Jessica quit school and moved back home, unable to do anything. She saw danger lurking all around her and was afraid to even leave the house. She felt depressed and angry, and often took her anger out on herself. She couldn’t stop remembering the horror of the experience and blamed herself for being an unsuspecting fool in such a scary world. Her trust had become mistrust; her confidence had been replaced by fear and anger.
Yoga and mindfulness were key elements in Jessica’s therapy. She practiced a yoga strength routine given in this chapter several times a week to build up physically. She learned mindfulness, bringing her attention to the present moment, to deepen her awareness and put her in touch with the safety of her parents’ home where she was currently living. Gradually she regained trust in others and in herself. She became more grounded in what she was doing in the present, actual world. She gradually developed confidence that she would recognize and face a threat if it ever happened again, without expecting threat from every dark shadow. Because of this work, her memories were altered. She reconsolidated her shattering traumatic experience into a new, more confident perspective: Though she had lost her innocence, she reclaimed it, through transforming the meaning of her trauma. She used her experience by volunteering as a counselor to help others who had been through trauma. She told us, “I feel somehow vindicated when I realize that my experience, awful though it was, allowed me to be able to help someone else.” Eventually, she returned to college and earned a degree in psychology. When we talked to her some months later, she had started a job working professionally at a trauma center, where she could apply what she learned to help others.
We have an unconscious system that helps us to detect a threat to our safety, a brain-body response at the level of the nervous system known as neuroception (Porges, 2011). Several brain systems with a link to cognition and emotions are involved. When facing a perceived threat, your amygdala sends messages to your endocrine system as part of the stress pathway that links the hypothalamus, pituitary, and adrenal glands together. Please review Chapter 11, pages 84-85, where we described the details of the fear/stress pathway. Thus, this pathway is not only activated by an immediate threat but is also triggered by memories of the traumatic event. This arises because the hippocampus, where memories are stored, is closely linked to the amygdala. The proximity and interaction of these brain areas helps to explain how you keep remembering the threat even though it occurred in the past.
There are three main categories of trauma disorders, each with known causes and characteristic reactions. The disorder checklists can help you to categorize the kind of trauma you have experienced. A growth chart is also provided to help you reroute your experience into something transformative.

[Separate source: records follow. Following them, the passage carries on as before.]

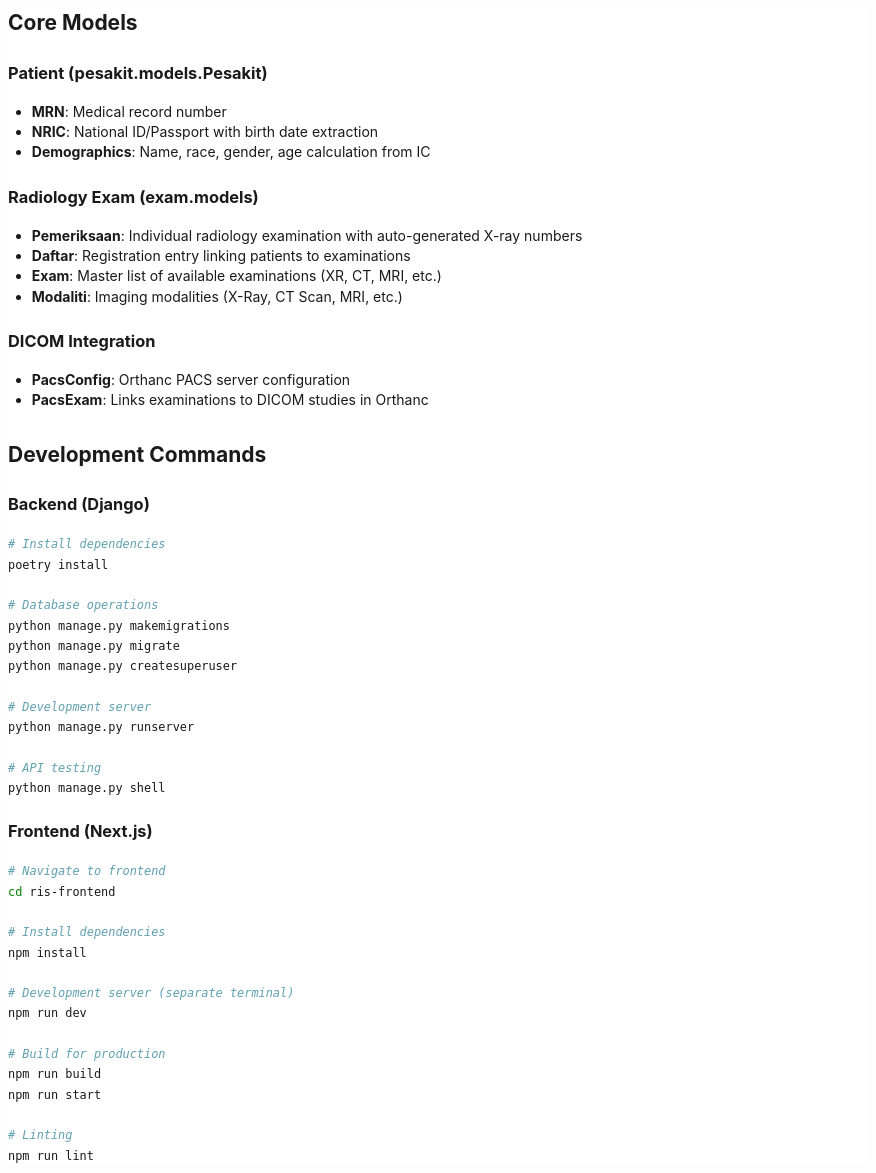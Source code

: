 ## Core Models

### Patient (pesakit.models.Pesakit)
- **MRN**: Medical record number
- **NRIC**: National ID/Passport with birth date extraction
- **Demographics**: Name, race, gender, age calculation from IC

### Radiology Exam (exam.models)
- **Pemeriksaan**: Individual radiology examination with auto-generated X-ray numbers
- **Daftar**: Registration entry linking patients to examinations
- **Exam**: Master list of available examinations (XR, CT, MRI, etc.)
- **Modaliti**: Imaging modalities (X-Ray, CT Scan, MRI, etc.)

### DICOM Integration
- **PacsConfig**: Orthanc PACS server configuration
- **PacsExam**: Links examinations to DICOM studies in Orthanc

## Development Commands

### Backend (Django)
```bash
# Install dependencies
poetry install

# Database operations
python manage.py makemigrations
python manage.py migrate
python manage.py createsuperuser

# Development server
python manage.py runserver

# API testing
python manage.py shell
```

### Frontend (Next.js)
```bash
# Navigate to frontend
cd ris-frontend

# Install dependencies
npm install

# Development server (separate terminal)
npm run dev

# Build for production
npm run build
npm run start

# Linting
npm run lint
```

If you had a single traumatic event, such as one resulting from a car accident or a damaging storm, but have otherwise led a normal life, you have what is called an ASD. ASD sufferers tend to get over the trauma in several months, especially with meditation and brief psychotherapy.
PTSD has become one of the most pervasive problems in modern times. When trauma recurs, such as from a war, rape, or a serious one-time trauma, the diagnosis will be PTSD. Recovery often takes longer than ASD. The most extreme form of PTSD derives from horrific events, such as when active-duty soldiers face death and mutilations, women endure multiple rapes, or children grow up in war-torn areas. These kinds of severe trauma usually require long-term treatment.
DTD occurs if you have been raised with continual abuse, lacked a supportive environment or grown up in a war-torn area. If you have a diagnosis of DTD, you should find a good therapist who can provide you with support over time. We recommend someone who is sympathetic to yoga and mindfulness or hypnosis, since these methods have been shown to be especially helpful for traumatic stress problems. Part of helpful therapy involves guidance in how to develop healthy psychological and physical habits, which you may not have acquired as a child.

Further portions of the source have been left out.